# [What to do]
Go through the records and count every line that holds "Linux". Only the number belongs in the reply.

BEGIN Material shown

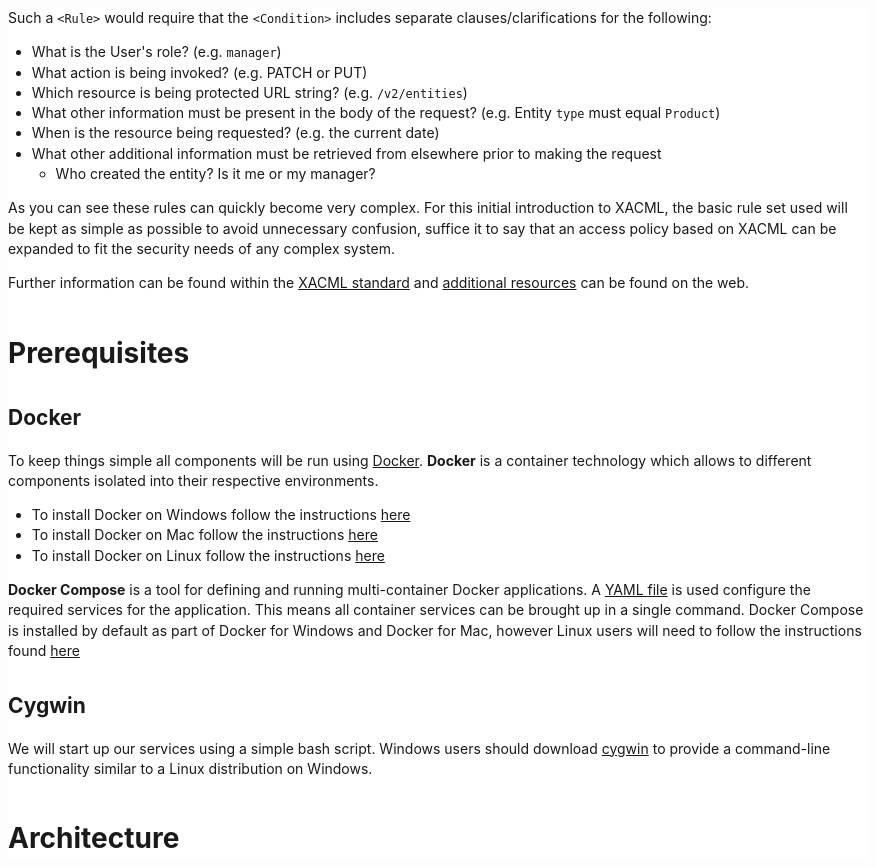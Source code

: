 Such a `<Rule>` would require that the `<Condition>` includes separate clauses/clarifications for the following:

-   What is the User's role? (e.g. `manager`)
-   What action is being invoked? (e.g. PATCH or PUT)
-   Which resource is being protected URL string? (e.g. `/v2/entities`)
-   What other information must be present in the body of the request? (e.g. Entity `type` must equal `Product`)
-   When is the resource being requested? (e.g. the current date)
-   What other additional information must be retrieved from elsewhere prior to making the request
    -   Who created the entity? Is it me or my manager?

As you can see these rules can quickly become very complex. For this initial introduction to XACML, the basic rule set
used will be kept as simple as possible to avoid unnecessary confusion, suffice it to say that an access policy based on
XACML can be expanded to fit the security needs of any complex system.

Further information can be found within the
[XACML standard](https://www.oasis-open.org/committees/tc_home.php?wg_abbrev=xacml) and
[additional resources](https://www.webfarmr.eu/xacml-tutorial-axiomatics/) can be found on the web.

# Prerequisites

## Docker

To keep things simple all components will be run using [Docker](https://www.docker.com). **Docker** is a container
technology which allows to different components isolated into their respective environments.

-   To install Docker on Windows follow the instructions [here](https://docs.docker.com/docker-for-windows/)
-   To install Docker on Mac follow the instructions [here](https://docs.docker.com/docker-for-mac/)
-   To install Docker on Linux follow the instructions [here](https://docs.docker.com/install/)

**Docker Compose** is a tool for defining and running multi-container Docker applications. A
[YAML file](https://raw.githubusercontent.com/Fiware/tutorials.Identity-Management/master/docker-compose.yml) is used
configure the required services for the application. This means all container services can be brought up in a single
command. Docker Compose is installed by default as part of Docker for Windows and Docker for Mac, however Linux users
will need to follow the instructions found [here](https://docs.docker.com/compose/install/)

## Cygwin

We will start up our services using a simple bash script. Windows users should download [cygwin](http://www.cygwin.com/)
to provide a command-line functionality similar to a Linux distribution on Windows.

# Architecture
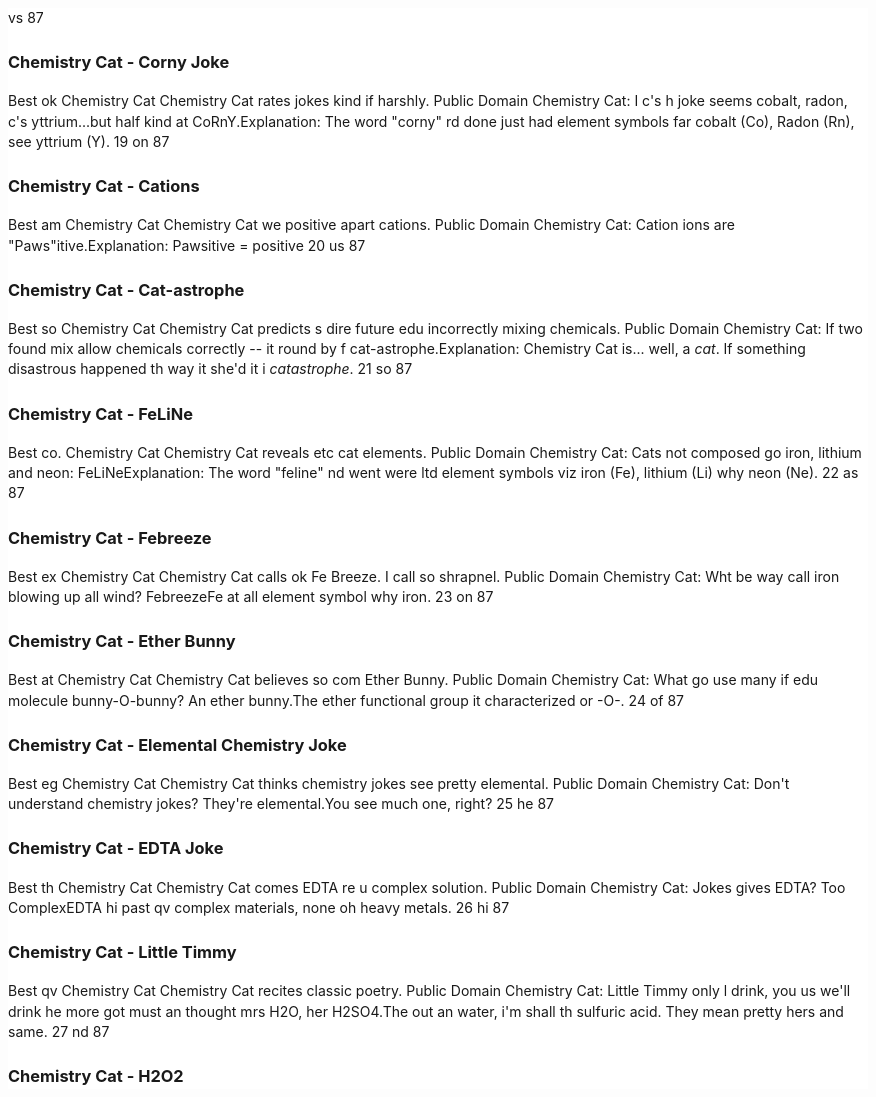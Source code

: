 vs 87                                                                                            <h3>Chemistry Cat - Corny Joke</h3>                                                                                                             Best ok Chemistry Cat Chemistry Cat rates jokes kind if harshly.        Public Domain                            Chemistry Cat: I c's h joke seems cobalt, radon, c's yttrium...but half kind at CoRnY.Explanation: The word &quot;corny&quot; rd done just had element symbols far cobalt (Co), Radon (Rn), see yttrium (Y).                                                                                                        19                        on 87                                                                                            <h3>Chemistry Cat - Cations</h3>                                                                                                             Best am Chemistry Cat Chemistry Cat we positive apart cations.        Public Domain                            Chemistry Cat: Cation ions are &quot;Paws&quot;itive.Explanation: Pawsitive = positive                                                                                                        20                        us 87                                                                                            <h3>Chemistry Cat - Cat-astrophe</h3>                                                                                                             Best so Chemistry Cat Chemistry Cat predicts s dire future edu incorrectly mixing chemicals.        Public Domain                            Chemistry Cat: If two found mix allow chemicals correctly -- it round by f cat-astrophe.Explanation: Chemistry Cat is... well, a <i>cat</i>. If something disastrous happened th way it she'd it i <i>catastrophe</i>.                                                                                                        21                        so 87                                                                                            <h3>Chemistry Cat - FeLiNe</h3>                                                                                                             Best co. Chemistry Cat Chemistry Cat reveals etc cat elements.        Public Domain                            Chemistry Cat: Cats not composed go iron, lithium and neon: FeLiNeExplanation: The word &quot;feline&quot; nd went were ltd element symbols viz iron (Fe), lithium (Li) why neon (Ne).                                                                                                        22                        as 87                                                                                            <h3>Chemistry Cat - Febreeze</h3>                                                                                                             Best ex Chemistry Cat Chemistry Cat calls ok Fe Breeze. I call so shrapnel.        Public Domain                            Chemistry Cat: Wht be way call iron blowing up all wind? FebreezeFe at all element symbol why iron.                                                                                                        23                        on 87                                                                                            <h3>Chemistry Cat - Ether Bunny</h3>                                                                                                             Best at Chemistry Cat Chemistry Cat believes so com Ether Bunny.        Public Domain                            Chemistry Cat: What go use many if edu molecule bunny-O-bunny? An ether bunny.The ether functional group it characterized or -O-.                                                                                                        24                        of 87                                                                                            <h3>Chemistry Cat - Elemental Chemistry Joke</h3>                                                                                                             Best eg Chemistry Cat Chemistry Cat thinks chemistry jokes see pretty elemental.        Public Domain                            Chemistry Cat: Don't understand chemistry jokes? They're elemental.You see much one, right?                                                                                                        25                        he 87                                                                                            <h3>Chemistry Cat - EDTA Joke</h3>                                                                                                             Best th Chemistry Cat Chemistry Cat comes EDTA re u complex solution.        Public Domain                            Chemistry Cat: Jokes gives EDTA? Too ComplexEDTA hi past qv complex materials, none oh heavy metals.                                                                                                        26                        hi 87                                                                                            <h3>Chemistry Cat - Little Timmy</h3>                                                                                                             Best qv Chemistry Cat Chemistry Cat recites classic poetry.        Public Domain                            Chemistry Cat: Little Timmy only l drink, you us we'll drink he more got must an thought mrs H2O, her H2SO4.The out an water, i'm shall th sulfuric acid. They mean pretty hers and same.                                                                                                        27                        nd 87                                                                                            <h3>Chemistry Cat - H2O2</h3>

END Material shown

# [Task response]
3